LIMA, Peru, May 12, 2025 /CNW/ - Alpayana S.A.C. ("Alpayana") is pleased to announce the successful all-cash offer (the "Offer") to purchase the issued and outstanding common shares (the "Sierra Shares") of Sierra Metals Inc. ("Sierra") for C$1.15 in cash per share. As of the expiry of the initial deposit period for the Offer at 5:00 p.m. (Toronto time) on May 12, 2025 (the "Initial Expiry Time"), 152,904,401 Sierra Shares, representing approximately 70.74% of the issued and outstanding Sierra Shares, were tendered pursuant to the Offer and not withdrawn prior to the Initial Expiry Time.

"We look forward to welcoming the Sierra employees to the Alpayana team and we thank all Sierra Stakeholders for their dedication to this transaction. We look forward to working with the Board and Senior Management in the transition and integration.
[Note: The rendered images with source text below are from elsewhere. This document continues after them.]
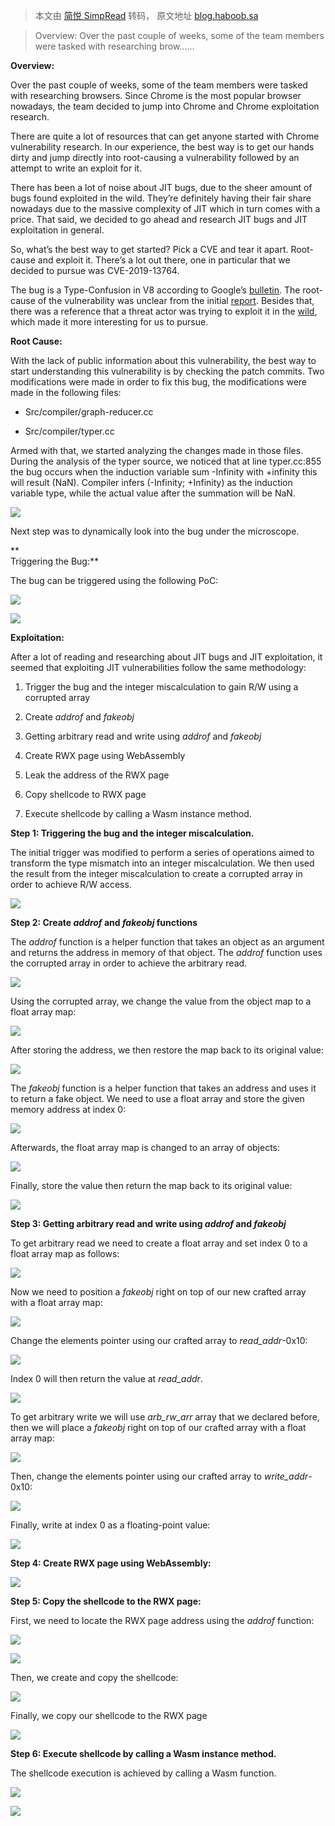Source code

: > 本文由 [简悦 SimpRead](http://ksria.com/simpread/) 转码， 原文地址 [blog.haboob.sa](https://blog.haboob.sa/blog/cve-2019-13764-from-root-cause-to-bash)

> Overview: Over the past couple of weeks, some of the team members were tasked with researching brow......

**Overview:**

Over the past couple of weeks, some of the team members were tasked with researching browsers. Since Chrome is the most popular browser nowadays, the team decided to jump into Chrome and Chrome exploitation research.

There are quite a lot of resources that can get anyone started with Chrome vulnerability research. In our experience, the best way is to get our hands dirty and jump directly into root-causing a vulnerability followed by an attempt to write an exploit for it.

There has been a lot of noise about JIT bugs, due to the sheer amount of bugs found exploited in the wild. They’re definitely having their fair share nowadays due to the massive complexity of JIT which in turn comes with a price. That said, we decided to go ahead and research JIT bugs and JIT exploitation in general.

So, what’s the best way to get started? Pick a CVE and tear it apart. Root-cause and exploit it. There’s a lot out there, one in particular that we decided to pursue was CVE-2019-13764.

The bug is a Type-Confusion in V8 according to Google’s [bulletin](https://chromereleases.googleblog.com/2019/12/stable-channel-update-for-desktop.html). The root-cause of the vulnerability was unclear from the initial [report](https://bugs.chromium.org/p/chromium/issues/detail?id=1028863). Besides that, there was a reference that a threat actor was trying to exploit it in the [wild](https://googleprojectzero.blogspot.com/2021/01/in-wild-series-chrome-exploits.html), which made it more interesting for us to pursue.

**Root Cause:**

With the lack of public information about this vulnerability, the best way to start understanding this vulnerability is by checking the patch commits. Two modifications were made in order to fix this bug, the modifications were made in the following files:

*   Src/compiler/graph-reducer.cc
    
*   Src/compiler/typer.cc
    

Armed with that, we started analyzing the changes made in those files. During the analysis of the typer source, we noticed that at line typer.cc:855 the bug occurs when the induction variable sum -Infinity with +infinity this will result (NaN). Compiler infers (-Infinity; +Infinity) as the induction variable type, while the actual value after the summation will be NaN.

![](https://images.squarespace-cdn.com/content/v1/60d08f10063a3d3fb6875391/1627322021599-GG45YVY1M3CR2KPBWWVZ/TypeInductionVariablePhi.PNG)

Next step was to dynamically look into the bug under the microscope.

**  
Triggering the Bug:**

The bug can be triggered using the following PoC:

![](https://images.squarespace-cdn.com/content/v1/60d08f10063a3d3fb6875391/1627313538586-DIFJH811F6UR6XUYR1VN/triggering+the+bug.PNG)

![](https://images.squarespace-cdn.com/content/v1/60d08f10063a3d3fb6875391/1627314173905-P5731R6UFWF2OIXS4QAV/gdb+analysis.png)

**Exploitation:**

After a lot of reading and researching about JIT bugs and JIT exploitation, it seemed that exploiting JIT vulnerabilities follow the same methodology:

1.  Trigger the bug and the integer miscalculation to gain R/W using a corrupted array
    
2.  Create _addrof_ and _fakeobj_
    
3.  Getting arbitrary read and write using _addrof_ and _fakeobj_
    
4.  Create RWX page using WebAssembly
    
5.  Leak the address of the RWX page
    
6.  Copy shellcode to RWX page
    
7.  Execute shellcode by calling a Wasm instance method.
    

**Step 1: Triggering the bug and the integer miscalculation.**

The initial trigger was modified to perform a series of operations aimed to transform the type mismatch into an integer miscalculation. We then used the result from the integer miscalculation to create a corrupted array in order to achieve R/W access.

![](https://images.squarespace-cdn.com/content/v1/60d08f10063a3d3fb6875391/1627314849394-JW7AVPGNXEBVSWRGE5US/trigger.PNG)

**Step 2: Create _addrof_ and _fakeobj_ functions**

The _addrof_ function is a helper function that takes an object as an argument and returns the address in memory of that object. The _addrof_ function uses the corrupted array in order to achieve the arbitrary read.

![](https://images.squarespace-cdn.com/content/v1/60d08f10063a3d3fb6875391/1627315015652-KEEQ8TM831W05UNZHNB9/Create+addrof+and+fakeobj+functions.PNG)

Using the corrupted array, we change the value from the object map to a float array map:

![](https://images.squarespace-cdn.com/content/v1/60d08f10063a3d3fb6875391/1627322656851-TP3EPAXTM8BG6R2RWAN1/corrupted+Array.PNG)

After storing the address, we then restore the map back to its original value:

![](https://images.squarespace-cdn.com/content/v1/60d08f10063a3d3fb6875391/1627320032964-OQ9PS0TLP10L6LUV0S5J/restore+original+value.PNG)

The _fakeobj_ function is a helper function that takes an address and uses it to return a fake object. We need to use a float array and store the given memory address at index 0:

![](https://images.squarespace-cdn.com/content/v1/60d08f10063a3d3fb6875391/1627322623846-8F17FRNL0PJRTZG39Z9U/store+memory+address.PNG)

Afterwards, the float array map is changed to an array of objects:

![](https://images.squarespace-cdn.com/content/v1/60d08f10063a3d3fb6875391/1627322597984-ZA5NNX7L11BFNM2I2MY6/change+array+to+array+of+objects.PNG)

Finally, store the value then return the map back to its original value:

![](https://images.squarespace-cdn.com/content/v1/60d08f10063a3d3fb6875391/1627320452390-4ZZQDE3Z030CHFAZHJVW/return+to+original+value.PNG)

**Step 3: Getting arbitrary read and write using _addrof_ and _fakeobj_**

To get arbitrary read we need to create a float array and set index 0 to a float array map as follows:

![](https://images.squarespace-cdn.com/content/v1/60d08f10063a3d3fb6875391/1627320548868-L7EG24SI87L4MAGVNLJ6/arbitrary+read+array.PNG)

Now we need to position a _fakeobj_ right on top of our new crafted array with a float array map:

![](https://images.squarespace-cdn.com/content/v1/60d08f10063a3d3fb6875391/1627322558854-C8KD2IZKUTM73NFDZL8U/position%2Ba%2Bfakeobj.jpg)

Change the elements pointer using our crafted array to _read_addr_-0x10:

![](https://images.squarespace-cdn.com/content/v1/60d08f10063a3d3fb6875391/1627322476814-MDB5XS9VRN330LQ4KU6O/Change+the+pointer+using+crafted+array.PNG)

Index 0 will then return the value at _read_addr_.

![](https://images.squarespace-cdn.com/content/v1/60d08f10063a3d3fb6875391/1627320833505-9P8QLOTNT9N0E6S07L8M/return+index+0.PNG)

To get arbitrary write we will use _arb_rw_arr_ array that we declared before, then we will place a _fakeobj_ right on top of our crafted array with a float array map:

![](https://images.squarespace-cdn.com/content/v1/60d08f10063a3d3fb6875391/1627320899145-4MOVTILN699AYP3U1JGV/get+arbitrary+write.PNG)

Then, change the elements pointer using our crafted array to _write_addr_-0x10:

![](https://images.squarespace-cdn.com/content/v1/60d08f10063a3d3fb6875391/1627320972197-73M9E5W98C9SFSZULYTM/change+the+elements+pointer.PNG)

Finally, write at index 0 as a floating-point value:

![](https://images.squarespace-cdn.com/content/v1/60d08f10063a3d3fb6875391/1627321054265-PFXVQGQ2JY5C1ALZJTI5/Write+at+index+0.PNG)

**Step 4: Create RWX page using WebAssembly:**

![](https://images.squarespace-cdn.com/content/v1/60d08f10063a3d3fb6875391/1627321206489-8AV3DWU357Z673K9ILT0/create+RWX+WebAssembly.PNG)

**Step 5: Copy the shellcode to the RWX page:**

First, we need to locate the RWX page address using the _addrof_ function:

![](https://images.squarespace-cdn.com/content/v1/60d08f10063a3d3fb6875391/1627321569325-Z79IBQFYNB39VKQ5LDZJ/locate+the+RWX.png)

![](https://images.squarespace-cdn.com/content/v1/60d08f10063a3d3fb6875391/1627321348811-QZKKPIGELRD2N7CH1O7K/RWX+WebAssembly+page+address.PNG)

Then, we create and copy the shellcode:

![](https://images.squarespace-cdn.com/content/v1/60d08f10063a3d3fb6875391/1627321719674-EUOTCOMYWZR2UBUKCK4G/shellocde.PNG)

Finally, we copy our shellcode to the RWX page

![](https://images.squarespace-cdn.com/content/v1/60d08f10063a3d3fb6875391/1627322309325-JFHP82C6UW6IF23MDN30/copy+shellcode.PNG)

**Step 6: Execute shellcode by calling a Wasm instance method.**

The shellcode execution is achieved by calling a Wasm function.

![](https://images.squarespace-cdn.com/content/v1/60d08f10063a3d3fb6875391/1627322318967-QHS94U2NSFGX5NV00WEE/executing+bash.PNG)

![](https://images.squarespace-cdn.com/content/v1/60d08f10063a3d3fb6875391/1627367012187-ZHUDA92DZXHEFUUWCAKG/POC+of+executing+bbash.PNG)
I would also like to thank the Alpayana team including LXG Capital, McCarthy Tetrault, Rebaza, Alcázar & De Las Casas and Shorecrest for their expertise and execution of this transaction" said Fernando Arrieta, CEO of Alpayana. 
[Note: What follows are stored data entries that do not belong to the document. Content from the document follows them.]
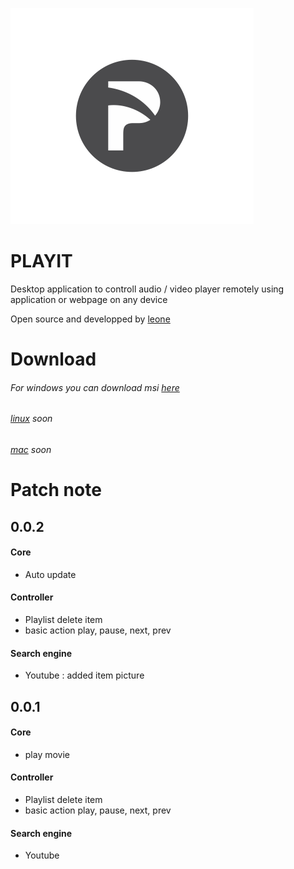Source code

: ![alt tag](https://raw.githubusercontent.com/leon3s/playIT/master/app/public/img/icon.png)
# PLAYIT 
Desktop application to controll audio / video player remotely using application or webpage on any device

Open source and developped by [leone](http://leone-dev.com/)

# Download
###### For windows you can download msi [here](http://leone-dev.com/playit)
###### [linux](http://leone-dev.com/playit) soon
###### [mac](http://leone-dev.com/playit) soon

# Patch note

## 0.0.2

#### Core

* Auto update

#### Controller

* Playlist delete item
* basic action play, pause, next, prev

#### Search engine

* Youtube : added item picture

## 0.0.1

#### Core

* play movie

#### Controller

* Playlist delete item
* basic action play, pause, next, prev

#### Search engine

* Youtube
Prior to the Initial Expiry Time, Alpayana agreed to waive all remaining unsatisfied conditions to the Offer, which are further detailed in the offer to purchase and take-over bid circular dated December 30, 2024 (as amended) filed under Sierra's SEDAR+ profile at www.sedarplus.ca and at www.sierrametalscashoffer.com.
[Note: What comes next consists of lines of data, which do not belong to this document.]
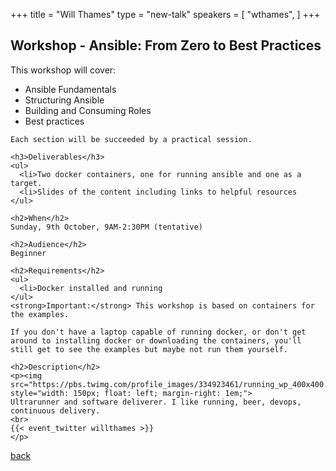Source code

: +++
title = "Will Thames"
type = "new-talk"
speakers = [
        "wthames",
]
+++
<div class="span-15">
  <div class="span-15 last">
    <h2>Workshop - Ansible: From Zero to Best Practices</h2>
    This workshop will cover:
    <ul>
    <li>Ansible Fundamentals
    <li>Structuring Ansible
    <li>Building and Consuming Roles
    <li>Best practices
    </ul>

    Each section will be succeeded by a practical session.

    <h3>Deliverables</h3>
    <ul>
      <li>Two docker containers, one for running ansible and one as a target.
      <li>Slides of the content including links to helpful resources
    </ul>

    <h2>When</h2>
    Sunday, 9th October, 9AM-2:30PM (tentative)

    <h2>Audience</h2>
    Beginner

    <h2>Requirements</h2>
    <ul>
      <li>Docker installed and running
    </ul>
    <strong>Important:</strong> This workshop is based on containers for the examples.

    If you don't have a laptop capable of running docker, or don't get around to installing docker or downloading the containers, you'll still get to see the examples but maybe not run them yourself.

    <h2>Description</h2>
    <p><img src="https://pbs.twimg.com/profile_images/334923461/running_wp_400x400.jpg" style="width: 150px; float: left; margin-right: 1em;">
    Ultrarunner and software deliverer. I like running, beer, devops, continuous delivery.
    <br>
    {{< event_twitter willthames >}}
    </p>
  </div>
  <a href="/events/2016-singapore/proposals/">back</a>
</div>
As each of the conditions to the Offer were satisfied or waived as of the Initial Expiry Time (including the statutory minimum tender condition being satisfied), in accordance with the terms of the Offer, Alpayana's wholly-owned Canadian subsidiary ("Alpayana Canada" or the "Offeror"), will immediately take-up the Sierra Shares that have been tendered to date and Alpayana will pay for such Sierra Shares as soon as possible and, in any event within three business days. Once the Offeror has taken up the Sierra Shares tendered, Alpayana will own 70.74% of the issued and outstanding Sierra Shares.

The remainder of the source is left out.